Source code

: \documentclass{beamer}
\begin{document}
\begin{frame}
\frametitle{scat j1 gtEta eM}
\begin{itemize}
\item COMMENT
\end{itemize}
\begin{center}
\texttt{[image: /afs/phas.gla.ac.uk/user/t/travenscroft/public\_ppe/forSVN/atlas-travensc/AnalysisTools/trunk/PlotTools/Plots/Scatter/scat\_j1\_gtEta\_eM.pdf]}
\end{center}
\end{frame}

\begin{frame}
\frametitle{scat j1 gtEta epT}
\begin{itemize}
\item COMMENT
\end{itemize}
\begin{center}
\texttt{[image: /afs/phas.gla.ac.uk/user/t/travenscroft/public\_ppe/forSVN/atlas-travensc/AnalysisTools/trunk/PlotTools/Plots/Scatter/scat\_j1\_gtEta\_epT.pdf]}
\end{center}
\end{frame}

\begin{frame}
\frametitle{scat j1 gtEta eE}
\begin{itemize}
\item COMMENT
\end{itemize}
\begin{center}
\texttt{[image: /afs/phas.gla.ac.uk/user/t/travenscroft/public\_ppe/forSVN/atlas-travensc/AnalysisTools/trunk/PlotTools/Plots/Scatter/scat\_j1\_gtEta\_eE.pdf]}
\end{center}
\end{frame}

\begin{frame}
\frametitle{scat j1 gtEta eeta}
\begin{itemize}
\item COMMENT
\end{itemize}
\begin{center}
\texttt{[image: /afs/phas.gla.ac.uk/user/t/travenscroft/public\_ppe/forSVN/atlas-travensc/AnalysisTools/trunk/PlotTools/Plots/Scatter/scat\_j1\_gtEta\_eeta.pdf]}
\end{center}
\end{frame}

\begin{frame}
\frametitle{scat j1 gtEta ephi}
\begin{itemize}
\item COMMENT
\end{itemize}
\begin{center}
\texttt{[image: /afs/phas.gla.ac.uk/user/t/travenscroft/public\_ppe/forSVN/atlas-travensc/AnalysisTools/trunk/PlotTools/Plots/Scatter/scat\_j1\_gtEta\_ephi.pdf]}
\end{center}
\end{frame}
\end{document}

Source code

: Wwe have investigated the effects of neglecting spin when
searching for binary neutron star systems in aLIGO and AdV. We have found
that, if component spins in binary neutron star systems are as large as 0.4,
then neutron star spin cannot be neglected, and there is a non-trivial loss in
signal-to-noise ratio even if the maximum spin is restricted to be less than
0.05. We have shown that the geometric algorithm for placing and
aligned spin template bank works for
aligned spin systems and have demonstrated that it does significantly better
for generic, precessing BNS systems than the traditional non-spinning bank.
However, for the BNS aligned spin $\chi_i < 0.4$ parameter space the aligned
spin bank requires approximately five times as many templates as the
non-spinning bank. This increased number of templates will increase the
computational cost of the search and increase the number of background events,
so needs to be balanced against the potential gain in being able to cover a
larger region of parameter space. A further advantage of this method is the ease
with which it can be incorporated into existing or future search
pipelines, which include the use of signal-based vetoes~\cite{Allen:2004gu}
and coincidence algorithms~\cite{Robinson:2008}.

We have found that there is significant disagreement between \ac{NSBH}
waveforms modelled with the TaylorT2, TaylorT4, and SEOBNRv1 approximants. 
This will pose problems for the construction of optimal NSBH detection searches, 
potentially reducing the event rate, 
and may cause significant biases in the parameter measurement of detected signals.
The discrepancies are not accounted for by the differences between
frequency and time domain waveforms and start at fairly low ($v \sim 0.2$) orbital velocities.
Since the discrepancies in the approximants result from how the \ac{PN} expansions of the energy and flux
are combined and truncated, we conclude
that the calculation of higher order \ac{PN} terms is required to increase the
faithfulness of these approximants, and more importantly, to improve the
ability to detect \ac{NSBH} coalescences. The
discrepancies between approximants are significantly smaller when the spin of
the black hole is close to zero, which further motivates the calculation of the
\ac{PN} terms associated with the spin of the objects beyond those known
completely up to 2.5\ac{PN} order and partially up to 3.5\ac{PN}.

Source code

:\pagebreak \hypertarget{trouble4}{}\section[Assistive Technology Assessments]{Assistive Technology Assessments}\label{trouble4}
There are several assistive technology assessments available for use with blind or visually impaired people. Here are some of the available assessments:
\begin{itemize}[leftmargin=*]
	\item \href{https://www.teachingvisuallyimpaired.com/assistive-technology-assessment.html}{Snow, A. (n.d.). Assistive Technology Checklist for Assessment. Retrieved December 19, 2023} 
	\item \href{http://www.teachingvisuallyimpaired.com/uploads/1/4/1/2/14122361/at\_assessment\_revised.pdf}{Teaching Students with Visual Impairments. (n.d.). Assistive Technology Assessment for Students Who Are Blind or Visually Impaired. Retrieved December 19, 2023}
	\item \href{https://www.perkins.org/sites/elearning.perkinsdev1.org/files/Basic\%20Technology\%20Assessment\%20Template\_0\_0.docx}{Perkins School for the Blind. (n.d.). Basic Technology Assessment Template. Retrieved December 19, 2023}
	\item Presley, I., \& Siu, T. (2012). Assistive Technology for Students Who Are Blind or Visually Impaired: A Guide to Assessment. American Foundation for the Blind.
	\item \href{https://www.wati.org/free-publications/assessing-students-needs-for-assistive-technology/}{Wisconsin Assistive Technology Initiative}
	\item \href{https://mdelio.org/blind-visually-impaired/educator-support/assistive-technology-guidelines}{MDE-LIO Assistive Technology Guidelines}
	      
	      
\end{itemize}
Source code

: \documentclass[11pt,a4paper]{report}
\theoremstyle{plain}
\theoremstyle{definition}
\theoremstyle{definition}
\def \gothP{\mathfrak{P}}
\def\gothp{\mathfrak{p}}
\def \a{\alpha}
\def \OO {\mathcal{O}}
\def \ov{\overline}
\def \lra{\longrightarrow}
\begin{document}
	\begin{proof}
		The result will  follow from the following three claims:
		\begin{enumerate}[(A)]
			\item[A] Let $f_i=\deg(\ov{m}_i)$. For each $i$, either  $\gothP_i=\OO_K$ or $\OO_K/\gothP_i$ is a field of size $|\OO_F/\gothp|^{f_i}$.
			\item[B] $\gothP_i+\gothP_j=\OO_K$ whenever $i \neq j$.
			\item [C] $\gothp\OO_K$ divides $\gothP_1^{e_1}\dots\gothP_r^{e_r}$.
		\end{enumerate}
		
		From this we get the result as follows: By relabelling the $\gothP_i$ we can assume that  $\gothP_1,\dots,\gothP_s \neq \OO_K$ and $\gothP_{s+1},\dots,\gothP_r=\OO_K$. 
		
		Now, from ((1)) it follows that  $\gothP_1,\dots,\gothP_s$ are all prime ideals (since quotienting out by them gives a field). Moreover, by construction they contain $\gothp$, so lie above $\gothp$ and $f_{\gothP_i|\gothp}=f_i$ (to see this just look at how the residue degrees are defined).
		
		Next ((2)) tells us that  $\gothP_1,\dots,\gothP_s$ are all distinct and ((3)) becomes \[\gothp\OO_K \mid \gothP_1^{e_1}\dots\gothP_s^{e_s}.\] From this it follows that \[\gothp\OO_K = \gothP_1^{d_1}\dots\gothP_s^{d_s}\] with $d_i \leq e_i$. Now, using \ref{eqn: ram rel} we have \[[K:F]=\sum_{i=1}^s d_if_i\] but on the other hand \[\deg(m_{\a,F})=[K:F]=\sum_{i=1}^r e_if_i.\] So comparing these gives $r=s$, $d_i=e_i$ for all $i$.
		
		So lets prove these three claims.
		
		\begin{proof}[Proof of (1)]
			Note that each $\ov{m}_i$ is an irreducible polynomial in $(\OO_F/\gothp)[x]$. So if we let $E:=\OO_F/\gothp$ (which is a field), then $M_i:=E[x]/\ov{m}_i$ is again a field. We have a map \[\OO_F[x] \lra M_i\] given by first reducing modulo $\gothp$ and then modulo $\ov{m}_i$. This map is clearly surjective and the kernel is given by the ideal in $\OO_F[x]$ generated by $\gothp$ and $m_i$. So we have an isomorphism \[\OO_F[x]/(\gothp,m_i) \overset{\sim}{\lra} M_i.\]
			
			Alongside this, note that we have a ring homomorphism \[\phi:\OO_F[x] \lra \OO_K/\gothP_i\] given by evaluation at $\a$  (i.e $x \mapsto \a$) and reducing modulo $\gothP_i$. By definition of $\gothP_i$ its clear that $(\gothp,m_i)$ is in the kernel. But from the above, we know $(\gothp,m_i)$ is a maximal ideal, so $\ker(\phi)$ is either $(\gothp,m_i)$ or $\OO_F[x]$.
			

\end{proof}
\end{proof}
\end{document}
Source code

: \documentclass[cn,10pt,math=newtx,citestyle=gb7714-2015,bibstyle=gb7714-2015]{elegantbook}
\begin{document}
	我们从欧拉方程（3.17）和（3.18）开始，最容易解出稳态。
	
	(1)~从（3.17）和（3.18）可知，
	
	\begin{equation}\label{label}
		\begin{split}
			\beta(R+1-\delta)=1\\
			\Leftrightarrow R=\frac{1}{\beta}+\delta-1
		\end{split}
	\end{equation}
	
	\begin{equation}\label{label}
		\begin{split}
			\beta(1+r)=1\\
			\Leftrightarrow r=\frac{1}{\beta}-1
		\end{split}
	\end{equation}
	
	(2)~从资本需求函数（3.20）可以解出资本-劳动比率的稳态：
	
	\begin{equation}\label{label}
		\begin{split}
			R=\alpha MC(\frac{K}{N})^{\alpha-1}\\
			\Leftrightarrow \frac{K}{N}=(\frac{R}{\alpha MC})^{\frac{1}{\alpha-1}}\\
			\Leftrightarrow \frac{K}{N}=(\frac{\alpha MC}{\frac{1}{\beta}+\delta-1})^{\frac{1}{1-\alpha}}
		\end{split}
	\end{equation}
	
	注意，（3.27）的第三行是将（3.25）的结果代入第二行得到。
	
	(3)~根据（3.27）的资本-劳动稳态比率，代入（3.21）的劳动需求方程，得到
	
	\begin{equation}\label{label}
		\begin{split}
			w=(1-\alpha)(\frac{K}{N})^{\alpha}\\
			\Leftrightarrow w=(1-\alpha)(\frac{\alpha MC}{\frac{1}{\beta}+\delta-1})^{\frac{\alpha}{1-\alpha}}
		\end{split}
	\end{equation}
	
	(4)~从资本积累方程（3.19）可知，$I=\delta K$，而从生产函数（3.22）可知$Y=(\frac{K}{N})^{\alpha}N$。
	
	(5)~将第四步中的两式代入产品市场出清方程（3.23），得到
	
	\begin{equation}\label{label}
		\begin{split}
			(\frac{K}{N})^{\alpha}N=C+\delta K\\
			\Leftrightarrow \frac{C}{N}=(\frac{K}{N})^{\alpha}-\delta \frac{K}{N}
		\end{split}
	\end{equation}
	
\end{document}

++++++++++++++++++++

:: What you will do ::
Copy out all lines of the listing above that include "space".

:: Answer to this task ::
However, for the BNS aligned spin $\chi_i < 0.4$ parameter space the aligned
larger region of parameter space. A further advantage of this method is the ease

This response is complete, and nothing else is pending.